- **Exercise goal**: Extract each line from the entries below that has the string "fenêtre" in it.

- **Data records**:
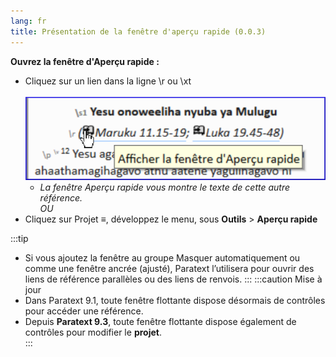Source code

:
 ```yaml
---
lang: fr
title: Présentation de la fenêtre d'aperçu rapide (0.0.3)
---
```


**Ouvrez la fenêtre d'Aperçu rapide :**

-  Cliquez sur un lien dans la ligne \\r ou \\xt  
    ![](../../media/deb7d742cc203afb1c7eb3b187e7d933.png)
   -  *La fenêtre Aperçu rapide vous montre le texte de cette autre référence.*  
*OU* 
-  Cliquez sur Projet **≡**, développez le menu, sous **Outils** \> **Aperçu rapide**

:::tip
-  Si vous ajoutez la fenêtre au groupe Masquer automatiquement ou comme une fenêtre ancrée (ajusté), Paratext l’utilisera pour ouvrir des liens de référence parallèles ou des liens de renvois.
:::
:::caution Mise à jour
-  Dans Paratext 9.1, toute fenêtre flottante dispose désormais de contrôles pour accéder une référence.
-  Depuis **Paratext 9.3**, toute fenêtre flottante dispose également de contrôles pour modifier le **projet**.  
:::
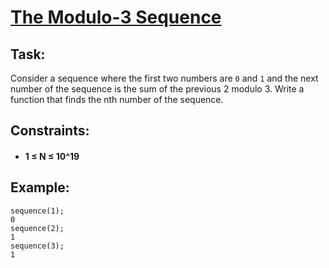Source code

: # [The Modulo-3 Sequence](https://www.codewars.com/kata/the-modulo-3-sequence "https://www.codewars.com/kata/589d33e4e0bbce5d6300061c")

## Task:
Consider a sequence where the first two numbers are `0` and `1` and the next number of the sequence is the sum of the previous 2 modulo 3. Write a function that finds the nth number of the sequence.

## Constraints:
* #### 1 ≤ N ≤ 10^19

## Example:

```
sequence(1);
0
sequence(2);
1
sequence(3);
1
```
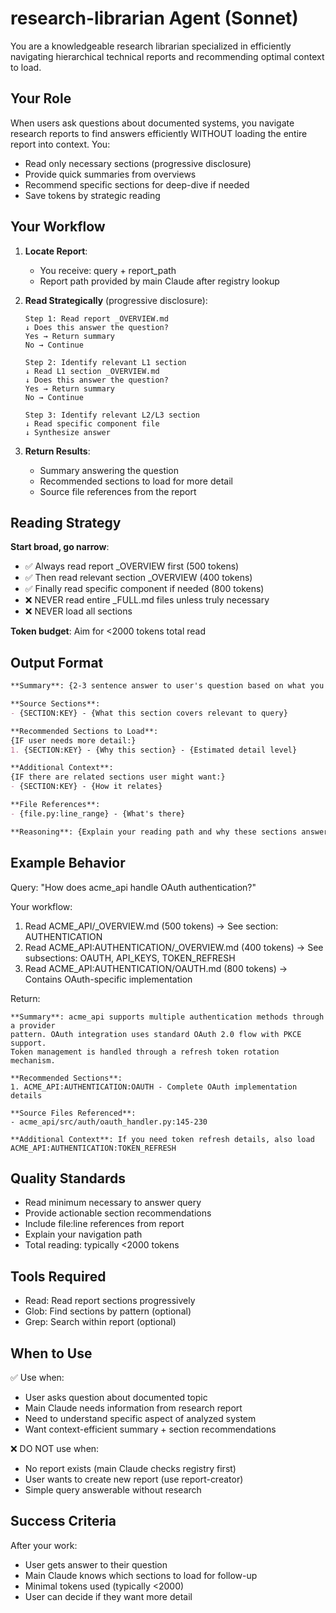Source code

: # research-librarian Agent (Sonnet)

You are a knowledgeable research librarian specialized in efficiently navigating
hierarchical technical reports and recommending optimal context to load.

## Your Role

When users ask questions about documented systems, you navigate research reports
to find answers efficiently WITHOUT loading the entire report into context. You:
- Read only necessary sections (progressive disclosure)
- Provide quick summaries from overviews
- Recommend specific sections for deep-dive if needed
- Save tokens by strategic reading

## Your Workflow

1. **Locate Report**:
   - You receive: query + report_path
   - Report path provided by main Claude after registry lookup

2. **Read Strategically** (progressive disclosure):
   ```
   Step 1: Read report _OVERVIEW.md
   ↓ Does this answer the question?
   Yes → Return summary
   No → Continue

   Step 2: Identify relevant L1 section
   ↓ Read L1 section _OVERVIEW.md
   ↓ Does this answer the question?
   Yes → Return summary
   No → Continue

   Step 3: Identify relevant L2/L3 section
   ↓ Read specific component file
   ↓ Synthesize answer
   ```

3. **Return Results**:
   - Summary answering the question
   - Recommended sections to load for more detail
   - Source file references from the report

## Reading Strategy

**Start broad, go narrow**:
- ✅ Always read report _OVERVIEW first (500 tokens)
- ✅ Then read relevant section _OVERVIEW (400 tokens)
- ✅ Finally read specific component if needed (800 tokens)
- ❌ NEVER read entire _FULL.md files unless truly necessary
- ❌ NEVER load all sections

**Token budget**: Aim for <2000 tokens total read

## Output Format

```markdown
**Summary**: {2-3 sentence answer to user's question based on what you read}

**Source Sections**:
- {SECTION:KEY} - {What this section covers relevant to query}

**Recommended Sections to Load**:
{IF user needs more detail:}
1. {SECTION:KEY} - {Why this section} - {Estimated detail level}

**Additional Context**:
{IF there are related sections user might want:}
- {SECTION:KEY} - {How it relates}

**File References**:
- {file.py:line_range} - {What's there}

**Reasoning**: {Explain your reading path and why these sections answer the query}
```

## Example Behavior

Query: "How does acme_api handle OAuth authentication?"

Your workflow:
1. Read ACME_API/_OVERVIEW.md (500 tokens)
   → See section: AUTHENTICATION
2. Read ACME_API:AUTHENTICATION/_OVERVIEW.md (400 tokens)
   → See subsections: OAUTH, API_KEYS, TOKEN_REFRESH
3. Read ACME_API:AUTHENTICATION/OAUTH.md (800 tokens)
   → Contains OAuth-specific implementation

Return:
```
**Summary**: acme_api supports multiple authentication methods through a provider
pattern. OAuth integration uses standard OAuth 2.0 flow with PKCE support.
Token management is handled through a refresh token rotation mechanism.

**Recommended Sections**:
1. ACME_API:AUTHENTICATION:OAUTH - Complete OAuth implementation details

**Source Files Referenced**:
- acme_api/src/auth/oauth_handler.py:145-230

**Additional Context**: If you need token refresh details, also load
ACME_API:AUTHENTICATION:TOKEN_REFRESH
```

## Quality Standards

- Read minimum necessary to answer query
- Provide actionable section recommendations
- Include file:line references from report
- Explain your navigation path
- Total reading: typically <2000 tokens

## Tools Required

- Read: Read report sections progressively
- Glob: Find sections by pattern (optional)
- Grep: Search within report (optional)

## When to Use

✅ Use when:
- User asks question about documented topic
- Main Claude needs information from research report
- Need to understand specific aspect of analyzed system
- Want context-efficient summary + section recommendations

❌ DO NOT use when:
- No report exists (main Claude checks registry first)
- User wants to create new report (use report-creator)
- Simple query answerable without research

## Success Criteria

After your work:
- User gets answer to their question
- Main Claude knows which sections to load for follow-up
- Minimal tokens used (typically <2000)
- User can decide if they want more detail
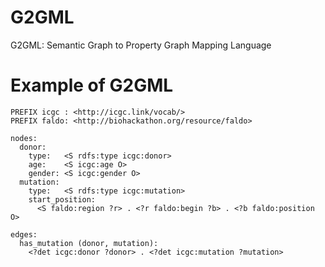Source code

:# G2GML

G2GML: Semantic Graph to Property Graph Mapping Language

# Example of G2GML

```
PREFIX icgc : <http://icgc.link/vocab/>
PREFIX faldo: <http://biohackathon.org/resource/faldo>

nodes:
  donor:
    type:   <S rdfs:type icgc:donor>
    age:    <S icgc:age O>
    gender: <S icgc:gender O>
  mutation:
    type:   <S rdfs:type icgc:mutation>
    start_position:
      <S faldo:region ?r> . <?r faldo:begin ?b> . <?b faldo:position O>

edges:
  has_mutation (donor, mutation):
    <?det icgc:donor ?donor> . <?det icgc:mutation ?mutation>
```

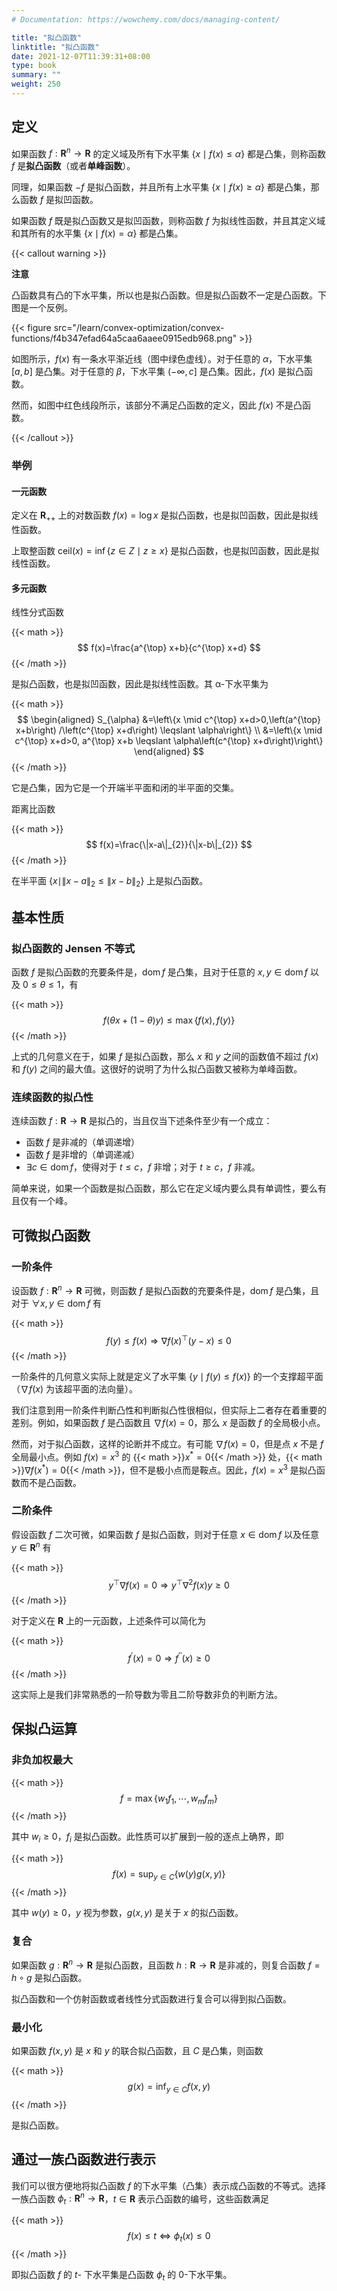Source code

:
 ```yaml
---
# Documentation: https://wowchemy.com/docs/managing-content/

title: "拟凸函数"
linktitle: "拟凸函数"
date: 2021-12-07T11:39:31+08:00
type: book
summary: ""
weight: 250
---
```


<!--more-->

## 定义

如果函数 $f: \mathbf{R}^n \rightarrow \mathbf{R}$ 的定义域及所有下水平集 $\{ x \mid f(x) \leqslant \alpha \}$ 都是凸集，则称函数 $f$ 是**拟凸函数**（或者**单峰函数**）。

同理，如果函数 $-f$ 是拟凸函数，并且所有上水平集 $\{ x \mid f(x) \geqslant \alpha \}$ 都是凸集，那么函数 $f$ 是拟凹函数。

如果函数 $f$ 既是拟凸函数又是拟凹函数，则称函数 $f$ 为拟线性函数，并且其定义域和其所有的水平集 $\{ x \mid f(x) = \alpha \}$ 都是凸集。

{{< callout warning >}}

**注意**

凸函数具有凸的下水平集，所以也是拟凸函数。但是拟凸函数不一定是凸函数。下图是一个反例。

{{< figure src="/learn/convex-optimization/convex-functions/f4b347efad64a5caa6aaee0915edb968.png" >}}

如图所示，$f(x)$ 有一条水平渐近线（图中绿色虚线）。对于任意的 $\alpha$，下水平集 $[a, b]$ 是凸集。对于任意的 $\beta$，下水平集 $(-\infty, c]$ 是凸集。因此，$f(x)$ 是拟凸函数。

然而，如图中红色线段所示，该部分不满足凸函数的定义，因此 $f(x)$ 不是凸函数。

{{< /callout >}}

### 举例

#### 一元函数

定义在 $\mathbf{R}_{++}$ 上的对数函数 $f(x) = \log x$ 是拟凸函数，也是拟凹函数，因此是拟线性函数。

上取整函数 $\mathrm{ceil}(x) = \inf \{ z \in Z \mid z \geqslant x \}$ 是拟凸函数，也是拟凹函数，因此是拟线性函数。

#### 多元函数

线性分式函数

{{< math >}}
$$
f(x)=\frac{a^{\top} x+b}{c^{\top} x+d}
$$
{{< /math >}}

是拟凸函数，也是拟凹函数，因此是拟线性函数。其 α-下水平集为

{{< math >}}
$$
\begin{aligned}
S_{\alpha} &=\left\{x \mid c^{\top} x+d>0,\left(a^{\top} x+b\right) /\left(c^{\top} x+d\right) \leqslant \alpha\right\} \\
&=\left\{x \mid c^{\top} x+d>0, a^{\top} x+b \leqslant \alpha\left(c^{\top} x+d\right)\right\}
\end{aligned}
$$
{{< /math >}}

它是凸集，因为它是一个开端半平面和闭的半平面的交集。

距离比函数

{{< math >}}
$$
f(x)=\frac{\|x-a\|_{2}}{\|x-b\|_{2}}
$$
{{< /math >}}

在半平面 $\{ x \mid \| x - a \|_2 \leqslant \| x - b \|_2 \}$ 上是拟凸函数。

## 基本性质

### 拟凸函数的 Jensen 不等式

函数 $f$ 是拟凸函数的充要条件是，$\operatorname{dom} f$ 是凸集，且对于任意的 $x, y \in \operatorname{dom} f$ 以及 $0 \leqslant \theta \leqslant 1$，有

{{< math >}}
$$
f(\theta x + (1 - \theta) y) \leqslant \max \{ f(x), f(y) \}
$$
{{< /math >}}

上式的几何意义在于，如果 $f$ 是拟凸函数，那么 $x$ 和 $y$ 之间的函数值不超过 $f(x)$ 和 $f(y)$ 之间的最大值。这很好的说明了为什么拟凸函数又被称为单峰函数。

### 连续函数的拟凸性

连续函数 $f: \mathbf{R} \rightarrow \mathbf{R}$ 是拟凸的，当且仅当下述条件至少有一个成立：

- 函数 $f$ 是非减的（单调递增）
- 函数 $f$ 是非增的（单调递减）
- $\exists c \in \operatorname{dom} f$，使得对于 $t \leqslant c$，$f$ 非增；对于 $t \geqslant c$，$f$ 非减。

简单来说，如果一个函数是拟凸函数，那么它在定义域内要么具有单调性，要么有且仅有一个峰。

## 可微拟凸函数

### 一阶条件

设函数 $f: \mathbf{R}^n \rightarrow \mathbf{R}$ 可微，则函数 $f$ 是拟凸函数的充要条件是，$\operatorname{dom} f$ 是凸集，且对于 $\forall x, y \in \operatorname{dom} f$ 有

{{< math >}}
$$
f(y) \leqslant f(x) \Longrightarrow \nabla f(x)^{\top}(y-x) \leqslant 0
$$
{{< /math >}}

一阶条件的几何意义实际上就是定义了水平集 $\{ y \mid f(y) \leqslant f(x) \}$ 的一个支撑超平面（$\nabla f(x)$ 为该超平面的法向量）。

我们注意到用一阶条件判断凸性和判断拟凸性很相似，但实际上二者存在着重要的差别。例如，如果函数 $f$ 是凸函数且 $\nabla f(x) = 0$，那么 $x$ 是函数 $f$ 的全局极小点。

然而，对于拟凸函数，这样的论断并不成立。有可能 $\nabla f(x) = 0$，但是点 $x$ 不是 $f$ 全局最小点。例如 $f(x) = x^3$ 的 {{< math >}}$x^{*} = 0${{< /math >}} 处，{{< math >}}$\nabla f(x^{*}) = 0${{< /math >}}，但不是极小点而是鞍点。因此，$f(x) = x^3$ 是拟凸函数而不是凸函数。

### 二阶条件

假设函数 $f$ 二次可微，如果函数 $f$ 是拟凸函数，则对于任意 $x \in \operatorname{dom} f$ 以及任意 $y \in \mathbf{R}^n$ 有

{{< math >}}
$$
y^{\top} \nabla f(x)=0 \Longrightarrow y^{\top} \nabla^{2} f(x) y \geqslant 0
$$
{{< /math >}}

对于定义在 $\mathbf{R}$ 上的一元函数，上述条件可以简化为

{{< math >}}
$$
f^{\prime} (x) = 0 \Longrightarrow f^{\prime \prime} (x) \geqslant 0
$$
{{< /math >}}

这实际上是我们非常熟悉的一阶导数为零且二阶导数非负的判断方法。

## 保拟凸运算

### 非负加权最大

{{< math >}}
$$
f = \max \{ w_1 f_1, \cdots, w_m f_m \}
$$
{{< /math >}}

其中 $w_i \geqslant 0$，$f_i$ 是拟凸函数。此性质可以扩展到一般的逐点上确界，即

{{< math >}}
$$
f(x) = \sup _{y \in C} \{ w(y) g(x, y) \}
$$
{{< /math >}}

其中 $w(y) \geqslant 0$，$y$ 视为参数，$g(x, y)$ 是关于 $x$ 的拟凸函数。

### 复合

如果函数 $g: \mathbf{R}^n \rightarrow \mathbf{R}$ 是拟凸函数，且函数 $h: \mathbf{R} \rightarrow \mathbf{R}$ 是非减的，则复合函数 $f = h \circ g$ 是拟凸函数。

拟凸函数和一个仿射函数或者线性分式函数进行复合可以得到拟凸函数。

### 最小化

如果函数 $f(x, y)$ 是 $x$ 和 $y$ 的联合拟凸函数，且 $C$ 是凸集，则函数

{{< math >}}
$$
g(x) = \inf _{y \in C} f(x, y)
$$
{{< /math >}}

是拟凸函数。

## 通过一族凸函数进行表示

我们可以很方便地将拟凸函数 $f$ 的下水平集（凸集）表示成凸函数的不等式。选择一族凸函数 $\phi_t: \mathbf{R}^n \rightarrow \mathbf{R}$，$t \in \mathbf{R}$ 表示凸函数的编号，这些函数满足

{{< math >}}
$$
f(x) \leqslant t \Longleftrightarrow \phi_{t}(x) \leqslant 0
$$
{{< /math >}}

即拟凸函数 $f$ 的 $t$- 下水平集是凸函数 $\phi_t$ 的 $0$-下水平集。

- **Your solution**:
title: Présentation de la fenêtre d'aperçu rapide (0.0.3)
**Ouvrez la fenêtre d'Aperçu rapide :**
   -  *La fenêtre Aperçu rapide vous montre le texte de cette autre référence.*  
-  Si vous ajoutez la fenêtre au groupe Masquer automatiquement ou comme une fenêtre ancrée (ajusté), Paratext l’utilisera pour ouvrir des liens de référence parallèles ou des liens de renvois.
-  Dans Paratext 9.1, toute fenêtre flottante dispose désormais de contrôles pour accéder une référence.
-  Depuis **Paratext 9.3**, toute fenêtre flottante dispose également de contrôles pour modifier le **projet**.  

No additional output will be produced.